■ **Stored data entries**:
-- Opening Marker --
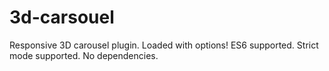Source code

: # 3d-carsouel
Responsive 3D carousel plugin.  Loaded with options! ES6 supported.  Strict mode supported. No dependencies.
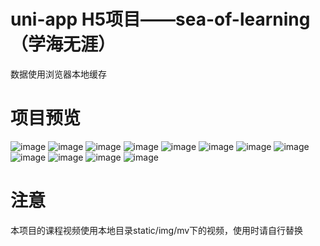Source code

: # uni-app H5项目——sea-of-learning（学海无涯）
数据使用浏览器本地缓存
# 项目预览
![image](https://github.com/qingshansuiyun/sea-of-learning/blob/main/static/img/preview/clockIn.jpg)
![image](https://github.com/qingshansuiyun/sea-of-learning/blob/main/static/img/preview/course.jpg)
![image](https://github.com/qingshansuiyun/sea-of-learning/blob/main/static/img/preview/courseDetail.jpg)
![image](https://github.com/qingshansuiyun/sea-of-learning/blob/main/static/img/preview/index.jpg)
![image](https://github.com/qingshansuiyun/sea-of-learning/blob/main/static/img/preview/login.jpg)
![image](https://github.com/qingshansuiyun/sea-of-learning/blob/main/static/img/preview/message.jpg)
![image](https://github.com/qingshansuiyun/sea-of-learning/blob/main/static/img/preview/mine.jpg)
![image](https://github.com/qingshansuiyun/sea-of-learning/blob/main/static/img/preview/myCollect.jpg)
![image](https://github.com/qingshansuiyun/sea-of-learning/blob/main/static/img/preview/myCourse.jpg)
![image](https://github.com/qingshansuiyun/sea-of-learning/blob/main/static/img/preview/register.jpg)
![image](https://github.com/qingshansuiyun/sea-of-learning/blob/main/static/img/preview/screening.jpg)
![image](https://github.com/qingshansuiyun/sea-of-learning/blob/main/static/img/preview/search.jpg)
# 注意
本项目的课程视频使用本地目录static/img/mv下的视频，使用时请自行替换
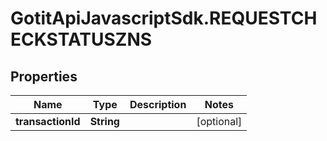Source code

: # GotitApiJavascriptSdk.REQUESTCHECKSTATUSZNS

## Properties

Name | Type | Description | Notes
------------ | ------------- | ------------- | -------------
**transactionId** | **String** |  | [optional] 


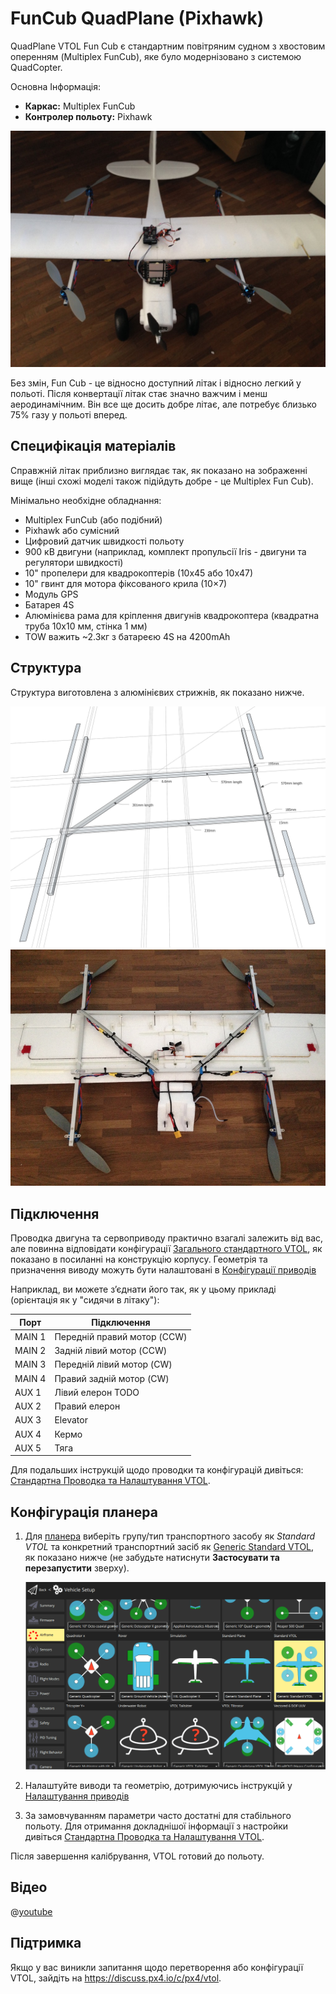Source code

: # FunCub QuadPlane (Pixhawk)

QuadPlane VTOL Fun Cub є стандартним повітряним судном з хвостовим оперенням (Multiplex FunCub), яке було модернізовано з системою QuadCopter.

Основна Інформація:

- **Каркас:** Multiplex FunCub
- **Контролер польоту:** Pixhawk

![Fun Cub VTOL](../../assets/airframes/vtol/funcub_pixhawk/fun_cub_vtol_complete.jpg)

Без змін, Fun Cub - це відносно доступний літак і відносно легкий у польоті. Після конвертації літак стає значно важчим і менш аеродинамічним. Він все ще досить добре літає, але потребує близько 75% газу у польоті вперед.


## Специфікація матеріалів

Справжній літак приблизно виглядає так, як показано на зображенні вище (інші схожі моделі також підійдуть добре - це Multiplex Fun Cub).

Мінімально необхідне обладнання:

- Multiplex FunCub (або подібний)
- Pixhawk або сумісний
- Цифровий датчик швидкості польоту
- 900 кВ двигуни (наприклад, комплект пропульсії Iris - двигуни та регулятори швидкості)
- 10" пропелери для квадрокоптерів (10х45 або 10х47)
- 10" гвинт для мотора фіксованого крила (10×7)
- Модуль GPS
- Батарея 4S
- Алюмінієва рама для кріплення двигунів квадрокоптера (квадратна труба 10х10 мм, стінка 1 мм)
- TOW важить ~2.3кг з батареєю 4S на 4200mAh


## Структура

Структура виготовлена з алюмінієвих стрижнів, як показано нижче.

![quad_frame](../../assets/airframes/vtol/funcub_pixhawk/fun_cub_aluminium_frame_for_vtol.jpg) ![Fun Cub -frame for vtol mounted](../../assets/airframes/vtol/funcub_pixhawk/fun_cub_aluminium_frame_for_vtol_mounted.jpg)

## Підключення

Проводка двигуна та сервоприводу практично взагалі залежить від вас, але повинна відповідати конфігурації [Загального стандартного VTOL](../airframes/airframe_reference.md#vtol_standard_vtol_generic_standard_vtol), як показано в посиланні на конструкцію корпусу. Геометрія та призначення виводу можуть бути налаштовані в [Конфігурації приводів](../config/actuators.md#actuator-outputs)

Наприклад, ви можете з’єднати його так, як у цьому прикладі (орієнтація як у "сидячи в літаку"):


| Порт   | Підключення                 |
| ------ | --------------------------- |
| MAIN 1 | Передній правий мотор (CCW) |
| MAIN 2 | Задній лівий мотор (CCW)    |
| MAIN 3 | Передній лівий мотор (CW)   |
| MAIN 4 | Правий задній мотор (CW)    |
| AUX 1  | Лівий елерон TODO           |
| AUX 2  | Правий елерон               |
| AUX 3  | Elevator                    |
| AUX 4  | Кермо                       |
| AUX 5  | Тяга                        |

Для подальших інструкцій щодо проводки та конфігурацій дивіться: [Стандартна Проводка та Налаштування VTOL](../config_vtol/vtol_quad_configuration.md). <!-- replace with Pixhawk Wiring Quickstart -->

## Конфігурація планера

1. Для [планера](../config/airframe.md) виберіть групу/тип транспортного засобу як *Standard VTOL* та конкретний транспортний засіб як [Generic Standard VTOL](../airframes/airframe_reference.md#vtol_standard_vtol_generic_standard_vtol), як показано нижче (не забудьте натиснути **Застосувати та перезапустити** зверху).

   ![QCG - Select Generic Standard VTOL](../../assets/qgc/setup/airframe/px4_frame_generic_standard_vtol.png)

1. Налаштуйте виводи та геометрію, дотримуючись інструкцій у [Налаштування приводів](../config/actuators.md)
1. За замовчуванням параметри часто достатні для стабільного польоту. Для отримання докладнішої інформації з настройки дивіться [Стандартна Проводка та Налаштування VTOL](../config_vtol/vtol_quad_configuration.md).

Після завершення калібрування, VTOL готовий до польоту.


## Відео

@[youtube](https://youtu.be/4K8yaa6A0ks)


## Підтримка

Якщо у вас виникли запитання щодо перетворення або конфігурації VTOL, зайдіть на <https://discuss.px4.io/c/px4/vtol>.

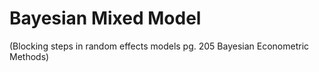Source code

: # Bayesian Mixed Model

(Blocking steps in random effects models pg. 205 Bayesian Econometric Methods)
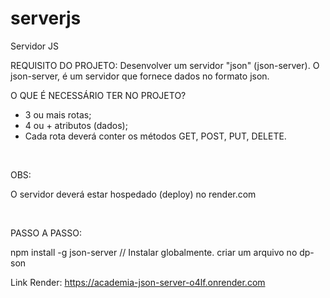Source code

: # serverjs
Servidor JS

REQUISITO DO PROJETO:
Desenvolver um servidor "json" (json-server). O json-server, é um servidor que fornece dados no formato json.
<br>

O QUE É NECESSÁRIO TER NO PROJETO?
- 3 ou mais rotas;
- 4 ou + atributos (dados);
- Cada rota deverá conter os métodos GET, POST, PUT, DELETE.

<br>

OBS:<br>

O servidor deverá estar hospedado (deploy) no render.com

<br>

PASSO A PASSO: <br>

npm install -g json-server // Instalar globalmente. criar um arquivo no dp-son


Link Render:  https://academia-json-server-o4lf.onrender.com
-- Closing Marker --
■ **ACTIVITY**: When a line in the entries above contains "dados", count it; please answer with the number only.

■ **RESULT**: 2